Rebecca Prince-Ruiz, Founder and Executive Director of the Plastic Free Foundation, a nonprofit organization that organizes the annual Plastic Free July challenge, has more than twenty-five years’ experience in the world of environmental and waste management, community engagement, and sustainability behaviour change. In 2011, Prince-Ruiz started the Plastic Free July Challenge, where, what started as a grassroots campaign with a handful of participants in Western Australia has now grown to millions of people across 170 countries taking up the challenge to refuse single-use plastic every year.
What motivated you to start the Plastic Free July challenge?

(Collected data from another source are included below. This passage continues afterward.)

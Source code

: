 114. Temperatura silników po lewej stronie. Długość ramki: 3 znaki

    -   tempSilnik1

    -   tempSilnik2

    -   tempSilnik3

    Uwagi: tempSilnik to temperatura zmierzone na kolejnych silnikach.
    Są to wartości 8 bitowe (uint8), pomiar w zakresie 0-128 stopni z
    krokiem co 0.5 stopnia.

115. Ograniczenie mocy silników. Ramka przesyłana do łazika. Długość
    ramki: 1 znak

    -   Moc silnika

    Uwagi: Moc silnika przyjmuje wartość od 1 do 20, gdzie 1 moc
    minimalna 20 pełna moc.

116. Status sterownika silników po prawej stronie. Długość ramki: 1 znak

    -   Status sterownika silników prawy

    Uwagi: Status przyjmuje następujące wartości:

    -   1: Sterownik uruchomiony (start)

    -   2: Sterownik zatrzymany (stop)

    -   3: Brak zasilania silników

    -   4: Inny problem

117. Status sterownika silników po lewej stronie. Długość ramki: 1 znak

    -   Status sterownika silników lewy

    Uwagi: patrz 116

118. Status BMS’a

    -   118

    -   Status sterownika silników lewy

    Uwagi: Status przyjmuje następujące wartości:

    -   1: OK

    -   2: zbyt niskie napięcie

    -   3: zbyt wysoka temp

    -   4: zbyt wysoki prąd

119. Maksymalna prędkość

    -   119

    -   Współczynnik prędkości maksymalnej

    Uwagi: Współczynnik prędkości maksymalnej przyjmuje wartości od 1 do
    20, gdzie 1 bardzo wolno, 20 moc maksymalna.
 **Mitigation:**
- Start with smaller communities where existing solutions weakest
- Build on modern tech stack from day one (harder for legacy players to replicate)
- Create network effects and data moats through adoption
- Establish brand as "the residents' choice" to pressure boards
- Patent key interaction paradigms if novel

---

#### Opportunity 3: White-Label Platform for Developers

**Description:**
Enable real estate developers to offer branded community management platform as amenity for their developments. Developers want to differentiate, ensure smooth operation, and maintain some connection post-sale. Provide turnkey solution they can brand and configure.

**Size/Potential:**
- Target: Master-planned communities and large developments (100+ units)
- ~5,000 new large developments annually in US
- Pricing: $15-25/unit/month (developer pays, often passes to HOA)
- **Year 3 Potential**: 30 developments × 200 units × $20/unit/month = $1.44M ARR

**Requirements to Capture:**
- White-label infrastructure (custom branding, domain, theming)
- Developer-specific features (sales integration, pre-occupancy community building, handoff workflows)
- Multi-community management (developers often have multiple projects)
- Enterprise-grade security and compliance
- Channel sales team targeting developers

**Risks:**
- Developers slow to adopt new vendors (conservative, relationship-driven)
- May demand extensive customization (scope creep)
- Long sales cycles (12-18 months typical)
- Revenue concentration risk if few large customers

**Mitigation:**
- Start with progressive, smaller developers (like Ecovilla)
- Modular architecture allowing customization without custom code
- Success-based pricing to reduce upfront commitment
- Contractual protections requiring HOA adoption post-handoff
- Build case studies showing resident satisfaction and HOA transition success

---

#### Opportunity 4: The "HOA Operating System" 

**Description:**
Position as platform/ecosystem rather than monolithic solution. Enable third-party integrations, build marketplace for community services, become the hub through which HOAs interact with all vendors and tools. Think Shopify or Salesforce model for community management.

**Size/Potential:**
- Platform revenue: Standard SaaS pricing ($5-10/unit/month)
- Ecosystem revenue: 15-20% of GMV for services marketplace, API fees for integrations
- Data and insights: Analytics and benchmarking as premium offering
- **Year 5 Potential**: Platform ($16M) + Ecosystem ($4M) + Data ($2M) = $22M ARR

It really started with the challenge but I’ve always been mindful of how the changes on land have an impact on our waterways. I lived on a farm when I was younger, where we had to lose the farm when I was eight. This small farm was in Southwestern Australia, where we cleared natural brush. As the clearing happened, salt rose to the surface and there had to be clearing bans. I was so devastated, because we loved our farm and didn’t want to move.
Seeing the amount of plastic that exists really spurred me to start the challenge. When I visited a recycling facility and saw the volume of waste we produce, and understood the complex process of what happens to our waste once we throw it away, it made me realize that I wasn’t doing the planet a favor by filling up the recycling bin.